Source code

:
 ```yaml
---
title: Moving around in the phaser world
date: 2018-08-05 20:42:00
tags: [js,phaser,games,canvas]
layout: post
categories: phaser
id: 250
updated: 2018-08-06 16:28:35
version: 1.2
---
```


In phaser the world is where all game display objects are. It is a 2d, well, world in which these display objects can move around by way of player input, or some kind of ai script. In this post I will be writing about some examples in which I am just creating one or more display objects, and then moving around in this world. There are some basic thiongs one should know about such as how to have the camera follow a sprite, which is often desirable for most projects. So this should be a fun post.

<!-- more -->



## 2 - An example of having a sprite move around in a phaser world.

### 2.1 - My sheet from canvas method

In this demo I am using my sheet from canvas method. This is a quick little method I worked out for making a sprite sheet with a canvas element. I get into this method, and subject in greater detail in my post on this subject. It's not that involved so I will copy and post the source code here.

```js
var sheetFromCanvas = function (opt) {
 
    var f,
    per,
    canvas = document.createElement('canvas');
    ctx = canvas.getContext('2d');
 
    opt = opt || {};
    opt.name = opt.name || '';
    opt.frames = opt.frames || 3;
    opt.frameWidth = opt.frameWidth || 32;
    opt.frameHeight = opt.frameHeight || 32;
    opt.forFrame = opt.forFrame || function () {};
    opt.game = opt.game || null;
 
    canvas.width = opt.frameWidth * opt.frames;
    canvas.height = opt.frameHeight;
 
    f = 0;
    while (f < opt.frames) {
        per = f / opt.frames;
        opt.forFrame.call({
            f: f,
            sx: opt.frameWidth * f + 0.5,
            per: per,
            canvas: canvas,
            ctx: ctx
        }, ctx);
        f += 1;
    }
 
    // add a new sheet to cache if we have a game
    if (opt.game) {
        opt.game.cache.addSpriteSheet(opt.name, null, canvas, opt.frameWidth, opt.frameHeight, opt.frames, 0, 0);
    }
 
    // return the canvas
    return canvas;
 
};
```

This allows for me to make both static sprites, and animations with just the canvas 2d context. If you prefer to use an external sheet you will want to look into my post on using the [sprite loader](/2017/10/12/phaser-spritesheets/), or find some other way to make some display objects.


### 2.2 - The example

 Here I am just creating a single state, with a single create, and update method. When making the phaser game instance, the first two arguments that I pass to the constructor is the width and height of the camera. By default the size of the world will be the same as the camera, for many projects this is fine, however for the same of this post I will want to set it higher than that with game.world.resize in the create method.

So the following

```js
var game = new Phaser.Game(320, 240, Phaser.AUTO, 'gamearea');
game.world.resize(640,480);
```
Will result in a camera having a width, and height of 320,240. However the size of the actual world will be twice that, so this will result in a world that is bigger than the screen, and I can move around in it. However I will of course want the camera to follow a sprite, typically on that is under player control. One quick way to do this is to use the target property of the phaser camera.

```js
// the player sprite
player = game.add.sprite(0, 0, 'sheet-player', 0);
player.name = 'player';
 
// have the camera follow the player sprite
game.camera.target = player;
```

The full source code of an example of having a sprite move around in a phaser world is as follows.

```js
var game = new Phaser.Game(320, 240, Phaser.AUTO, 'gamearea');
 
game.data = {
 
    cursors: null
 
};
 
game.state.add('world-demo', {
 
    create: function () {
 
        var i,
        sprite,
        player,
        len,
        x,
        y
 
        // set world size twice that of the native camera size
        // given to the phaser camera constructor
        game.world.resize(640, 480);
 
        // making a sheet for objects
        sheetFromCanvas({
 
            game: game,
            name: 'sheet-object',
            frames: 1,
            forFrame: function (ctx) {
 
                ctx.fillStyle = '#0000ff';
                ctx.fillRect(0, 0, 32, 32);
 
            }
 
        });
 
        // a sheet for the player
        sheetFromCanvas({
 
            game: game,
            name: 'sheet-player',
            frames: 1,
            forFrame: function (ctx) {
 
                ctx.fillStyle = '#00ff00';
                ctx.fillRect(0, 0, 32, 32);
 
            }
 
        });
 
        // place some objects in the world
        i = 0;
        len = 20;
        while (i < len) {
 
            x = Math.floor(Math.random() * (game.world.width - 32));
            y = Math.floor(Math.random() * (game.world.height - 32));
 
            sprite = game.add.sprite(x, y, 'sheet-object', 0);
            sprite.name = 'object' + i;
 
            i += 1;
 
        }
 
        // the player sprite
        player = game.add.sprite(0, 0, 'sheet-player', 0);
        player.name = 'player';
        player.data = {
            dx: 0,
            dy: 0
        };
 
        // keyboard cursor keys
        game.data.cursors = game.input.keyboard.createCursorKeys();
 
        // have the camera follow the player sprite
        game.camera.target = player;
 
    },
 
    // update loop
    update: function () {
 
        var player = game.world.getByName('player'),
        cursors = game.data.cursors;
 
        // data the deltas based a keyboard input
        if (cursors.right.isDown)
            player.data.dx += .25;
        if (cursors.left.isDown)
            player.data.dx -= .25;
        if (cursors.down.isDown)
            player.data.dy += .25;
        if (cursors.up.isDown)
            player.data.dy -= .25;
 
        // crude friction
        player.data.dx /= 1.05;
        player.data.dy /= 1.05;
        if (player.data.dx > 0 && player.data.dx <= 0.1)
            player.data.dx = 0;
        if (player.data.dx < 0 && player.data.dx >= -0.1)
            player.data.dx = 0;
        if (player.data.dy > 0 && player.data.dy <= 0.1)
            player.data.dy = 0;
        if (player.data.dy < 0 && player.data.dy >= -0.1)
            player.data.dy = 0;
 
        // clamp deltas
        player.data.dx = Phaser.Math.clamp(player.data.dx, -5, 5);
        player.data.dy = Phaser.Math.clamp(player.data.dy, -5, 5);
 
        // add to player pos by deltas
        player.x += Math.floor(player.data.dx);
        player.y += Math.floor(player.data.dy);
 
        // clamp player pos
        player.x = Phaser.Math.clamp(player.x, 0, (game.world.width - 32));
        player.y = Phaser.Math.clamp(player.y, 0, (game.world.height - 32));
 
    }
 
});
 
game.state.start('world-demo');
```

::::

Give the count of lines in the records above that hold the string "method", and only that count.

Exercise output: 3